(Collection entries)
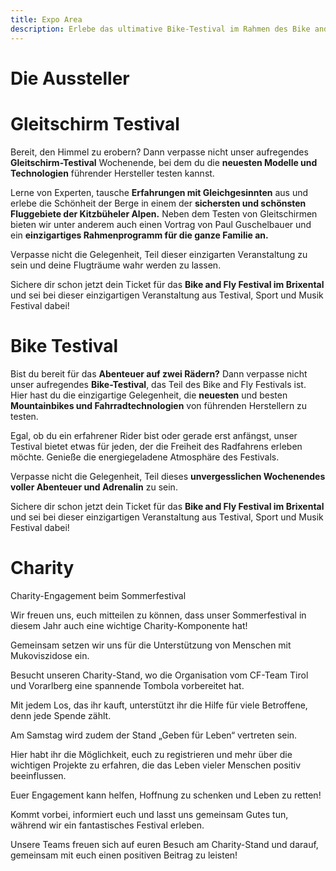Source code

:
 ```yaml
---
title: Expo Area
description: Erlebe das ultimative Bike-Testival im Rahmen des Bike and Fly Festivals im Brixental!
---
```


# Die Aussteller

<div class="card--grid grid-gap-1 md:max-w-90 mx-auto py-4 md:py-12">
  <ContentPartnerCard image="/media/expo/hersteller1.jpg" type="Bike" title="Bike Hersteller" sub-title="Stand XXX" address="Bergliftstraße 22, A-6363 Westendorf" phone="+43 6666 666666" mail="bike@example.com" website="https://example.com"/>
  <ContentPartnerCard image="/media/expo/hersteller2.jpg" type="Bike" title="Paragliding Hersteller" sub-title="Stand YYY" address="Bergliftstraße 22, A-6363 Westendorf" phone="+43 6666 666666" mail="fly@example.com" website="https://example.com"/>
</div>

# Gleitschirm Testival

Bereit, den Himmel zu erobern? Dann verpasse nicht unser aufregendes **Gleitschirm-Testival** Wochenende, bei dem du die **neuesten Modelle und Technologien** führender Hersteller testen kannst.

Lerne von Experten, tausche **Erfahrungen mit Gleichgesinnten** aus und erlebe die Schönheit der Berge in einem der **sichersten und schönsten Fluggebiete der Kitzbüheler Alpen.** Neben dem Testen von Gleitschirmen bieten wir unter anderem auch einen Vortrag von Paul Guschelbauer und ein **einzigartiges Rahmenprogramm für die ganze Familie an.**

Verpasse nicht die Gelegenheit, Teil dieser einzigarten Veranstaltung zu sein und deine Flugträume wahr werden zu lassen.

Sichere dir schon jetzt dein Ticket für das **Bike and Fly Festival im Brixental** und sei bei dieser einzigartigen Veranstaltung aus Testival, Sport und Musik Festival dabei!

<ContentImageGallery path="/media/gleitschirm-testival/gallerie/"/>


# Bike Testival

Bist du bereit für das **Abenteuer auf zwei Rädern?** Dann verpasse nicht unser aufregendes **Bike-Testival**, das Teil des Bike and Fly Festivals ist. Hier hast du die einzigartige Gelegenheit, die **neuesten** und besten **Mountainbikes und Fahrradtechnologien** von führenden Herstellern zu testen.

Egal, ob du ein erfahrener Rider bist oder gerade erst anfängst, unser Testival bietet etwas für jeden, der die Freiheit des Radfahrens erleben möchte. Genieße die energiegeladene Atmosphäre des Festivals.

Verpasse nicht die Gelegenheit, Teil dieses **unvergesslichen Wochenendes voller Abenteuer und Adrenalin** zu sein.

Sichere dir schon jetzt dein Ticket für das **Bike and Fly Festival im Brixental** und sei bei dieser einzigartigen Veranstaltung aus Testival, Sport und Musik Festival dabei!

<ContentImageGallery path="/media/bike-testival/gallerie/"/>


# Charity

Charity-Engagement beim Sommerfestival

Wir freuen uns, euch mitteilen zu können, dass unser Sommerfestival in diesem Jahr auch eine wichtige Charity-Komponente hat!

Gemeinsam setzen wir uns für die Unterstützung von Menschen mit Mukoviszidose ein.

Besucht unseren Charity-Stand, wo die Organisation vom CF-Team Tirol und Vorarlberg eine spannende Tombola vorbereitet hat.

Mit jedem Los, das ihr kauft, unterstützt ihr die Hilfe für viele Betroffene, denn jede Spende zählt.

Am Samstag wird zudem der Stand „Geben für Leben“ vertreten sein.

Hier habt ihr die Möglichkeit, euch zu registrieren und mehr über die wichtigen Projekte zu erfahren, die das Leben vieler Menschen positiv beeinflussen.

Euer Engagement kann helfen, Hoffnung zu schenken und Leben zu retten!

Kommt vorbei, informiert euch und lasst uns gemeinsam Gutes tun, während wir ein fantastisches Festival erleben.

Unsere Teams freuen sich auf euren Besuch am Charity-Stand und darauf, gemeinsam mit euch einen positiven Beitrag zu leisten!


<ContentImageGallery path="/media/expo-area/gallerie/"/>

→ YOUR ASSIGNMENT: Please reproduce exactly and only the lines from the first line of the records through the line containing "grid-gap-1 md:max-w-90 mx-auto", both included, omitting any pictures.

→ TASK SOLUTION:
Source code

:
 ```yaml
---
title: Expo Area
description: Erlebe das ultimative Bike-Testival im Rahmen des Bike and Fly Festivals im Brixental!
---
```


# Die Aussteller

<div class="card--grid grid-gap-1 md:max-w-90 mx-auto py-4 md:py-12">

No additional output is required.